[Extracted data entries]

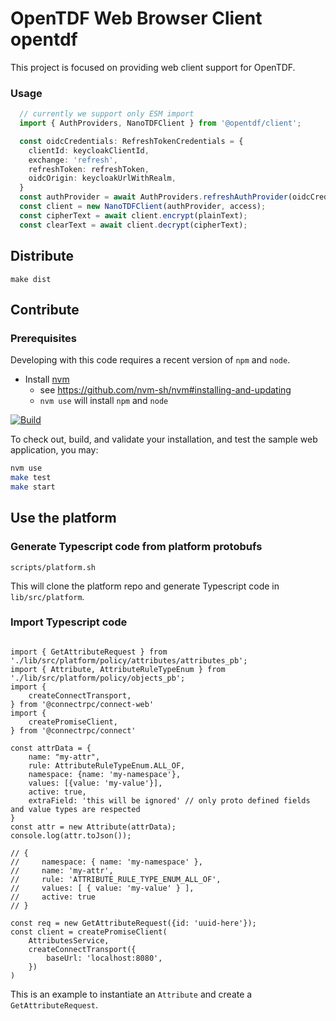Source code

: # OpenTDF Web Browser Client opentdf

This project is focused on providing web client support for OpenTDF.

### Usage

```typescript
  // currently we support only ESM import
  import { AuthProviders, NanoTDFClient } from '@opentdf/client';

  const oidcCredentials: RefreshTokenCredentials = {
    clientId: keycloakClientId,
    exchange: 'refresh',
    refreshToken: refreshToken,
    oidcOrigin: keycloakUrlWithRealm,
  }
  const authProvider = await AuthProviders.refreshAuthProvider(oidcCredentials);
  const client = new NanoTDFClient(authProvider, access);
  const cipherText = await client.encrypt(plainText);
  const clearText = await client.decrypt(cipherText);
```

## Distribute

```shell
make dist
```

## Contribute

### Prerequisites

Developing with this code requires a recent version of `npm` and `node`.

- Install [nvm](https://github.com/nvm-sh/nvm#readme)
  - see https://github.com/nvm-sh/nvm#installing-and-updating
  - `nvm use` will install `npm` and `node`

[![Build](https://github.com/opentdf/client-web/actions/workflows/build.yaml/badge.svg)](https://github.com/opentdf/client-web/actions/workflows/build.yaml)

To check out, build, and validate your installation, and test the sample web application, you may:

```sh
nvm use
make test
make start
```

## Use the platform

### Generate Typescript code from platform protobufs
```
scripts/platform.sh
```
This will clone the platform repo and generate Typescript code in `lib/src/platform`.

### Import Typescript code

```

import { GetAttributeRequest } from './lib/src/platform/policy/attributes/attributes_pb';
import { Attribute, AttributeRuleTypeEnum } from './lib/src/platform/policy/objects_pb';
import {
    createConnectTransport,
} from '@connectrpc/connect-web'
import {
    createPromiseClient,
} from '@connectrpc/connect'

const attrData = {
    name: "my-attr",
    rule: AttributeRuleTypeEnum.ALL_OF,
    namespace: {name: 'my-namespace'},
    values: [{value: 'my-value'}],
    active: true,
    extraField: 'this will be ignored' // only proto defined fields and value types are respected
}
const attr = new Attribute(attrData);
console.log(attr.toJson());

// {
//     namespace: { name: 'my-namespace' },
//     name: 'my-attr',
//     rule: 'ATTRIBUTE_RULE_TYPE_ENUM_ALL_OF',
//     values: [ { value: 'my-value' } ],
//     active: true
// }

const req = new GetAttributeRequest({id: 'uuid-here'});
const client = createPromiseClient(
    AttributesService,
    createConnectTransport({
        baseUrl: 'localhost:8080',
    })
)
```

This is an example to instantiate an `Attribute` and create a `GetAttributeRequest`.
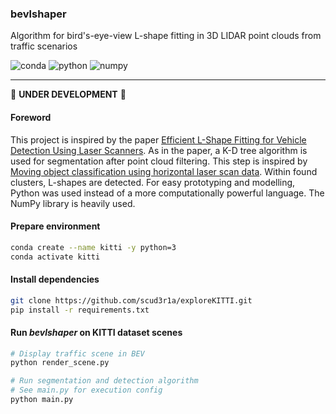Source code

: ### bevlshaper

Algorithm for bird's-eye-view L-shape fitting in 3D LIDAR point clouds from traffic scenarios

![conda](https://img.shields.io/badge/Conda-4.7.5-green.svg)
![python](https://img.shields.io/badge/Python-3.7.3-yellow.svg)
![numpy](https://img.shields.io/badge/NumPy-1.18.1-blue.svg)

---

:hammer: **UNDER DEVELOPMENT** :wrench:

#### Foreword
This project is inspired by the paper [Efficient L-Shape Fitting for Vehicle Detection Using Laser Scanners](https://www.ri.cmu.edu/wp-content/uploads/2017/07/Xiao-2017-Efficient-L-Shape-Fitting.pdf).
As in the paper, a K-D tree algorithm is used for segmentation after point cloud filtering.
This step is inspired by [Moving object classification using horizontal laser scan data](https://www.researchgate.net/profile/Huijing_Zhao/publication/224557150_Moving_object_classification_using_horizontal_laser_scan_data/links/00b7d520b05aa1a131000000/Moving-object-classification-using-horizontal-laser-scan-data.pdf).
Within found clusters, L-shapes are detected.
For easy prototyping and modelling, Python was used instead of a more computationally powerful language.
The NumPy library is heavily used.

#### Prepare environment
```bash
conda create --name kitti -y python=3
conda activate kitti
```

#### Install dependencies
```bash
git clone https://github.com/scud3r1a/exploreKITTI.git
pip install -r requirements.txt
```

#### Run _bevlshaper_ on KITTI dataset scenes
```bash
# Display traffic scene in BEV
python render_scene.py

# Run segmentation and detection algorithm
# See main.py for execution config
python main.py
```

* **EXERCISE REQUIREMENTS**
Transcribe all lines above exactly, skipping pictures.

* **SOLUTION TO THE PROBLEM**
Source code

: # OpenTDF Web Browser Client opentdf

This project is focused on providing web client support for OpenTDF.

### Usage

```typescript
  // currently we support only ESM import
  import { AuthProviders, NanoTDFClient } from '@opentdf/client';

  const oidcCredentials: RefreshTokenCredentials = {
    clientId: keycloakClientId,
    exchange: 'refresh',
    refreshToken: refreshToken,
    oidcOrigin: keycloakUrlWithRealm,
  }
  const authProvider = await AuthProviders.refreshAuthProvider(oidcCredentials);
  const client = new NanoTDFClient(authProvider, access);
  const cipherText = await client.encrypt(plainText);
  const clearText = await client.decrypt(cipherText);
```

## Distribute

```shell
make dist
```

## Contribute

### Prerequisites

Developing with this code requires a recent version of `npm` and `node`.

- Install [nvm](https://github.com/nvm-sh/nvm#readme)
  - see https://github.com/nvm-sh/nvm#installing-and-updating
  - `nvm use` will install `npm` and `node`

[![Build](https://github.com/opentdf/client-web/actions/workflows/build.yaml/badge.svg)](https://github.com/opentdf/client-web/actions/workflows/build.yaml)

To check out, build, and validate your installation, and test the sample web application, you may:

```sh
nvm use
make test
make start
```

## Use the platform

### Generate Typescript code from platform protobufs
```
scripts/platform.sh
```
This will clone the platform repo and generate Typescript code in `lib/src/platform`.

### Import Typescript code

```

import { GetAttributeRequest } from './lib/src/platform/policy/attributes/attributes_pb';
import { Attribute, AttributeRuleTypeEnum } from './lib/src/platform/policy/objects_pb';
import {
    createConnectTransport,
} from '@connectrpc/connect-web'
import {
    createPromiseClient,
} from '@connectrpc/connect'

const attrData = {
    name: "my-attr",
    rule: AttributeRuleTypeEnum.ALL_OF,
    namespace: {name: 'my-namespace'},
    values: [{value: 'my-value'}],
    active: true,
    extraField: 'this will be ignored' // only proto defined fields and value types are respected
}
const attr = new Attribute(attrData);
console.log(attr.toJson());

// {
//     namespace: { name: 'my-namespace' },
//     name: 'my-attr',
//     rule: 'ATTRIBUTE_RULE_TYPE_ENUM_ALL_OF',
//     values: [ { value: 'my-value' } ],
//     active: true
// }

const req = new GetAttributeRequest({id: 'uuid-here'});
const client = createPromiseClient(
    AttributesService,
    createConnectTransport({
        baseUrl: 'localhost:8080',
    })
)
```

This is an example to instantiate an `Attribute` and create a `GetAttributeRequest`.
Source code

: ### bevlshaper

Algorithm for bird's-eye-view L-shape fitting in 3D LIDAR point clouds from traffic scenarios

![conda](https://img.shields.io/badge/Conda-4.7.5-green.svg)
![python](https://img.shields.io/badge/Python-3.7.3-yellow.svg)
![numpy](https://img.shields.io/badge/NumPy-1.18.1-blue.svg)

---

:hammer: **UNDER DEVELOPMENT** :wrench:

#### Foreword
This project is inspired by the paper [Efficient L-Shape Fitting for Vehicle Detection Using Laser Scanners](https://www.ri.cmu.edu/wp-content/uploads/2017/07/Xiao-2017-Efficient-L-Shape-Fitting.pdf).
As in the paper, a K-D tree algorithm is used for segmentation after point cloud filtering.
This step is inspired by [Moving object classification using horizontal laser scan data](https://www.researchgate.net/profile/Huijing_Zhao/publication/224557150_Moving_object_classification_using_horizontal_laser_scan_data/links/00b7d520b05aa1a131000000/Moving-object-classification-using-horizontal-laser-scan-data.pdf).
Within found clusters, L-shapes are detected.
For easy prototyping and modelling, Python was used instead of a more computationally powerful language.
The NumPy library is heavily used.

#### Prepare environment
```bash
conda create --name kitti -y python=3
conda activate kitti
```

#### Install dependencies
```bash
git clone https://github.com/scud3r1a/exploreKITTI.git
pip install -r requirements.txt
```

#### Run _bevlshaper_ on KITTI dataset scenes
```bash
# Display traffic scene in BEV
python render_scene.py

# Run segmentation and detection algorithm
# See main.py for execution config
python main.py
```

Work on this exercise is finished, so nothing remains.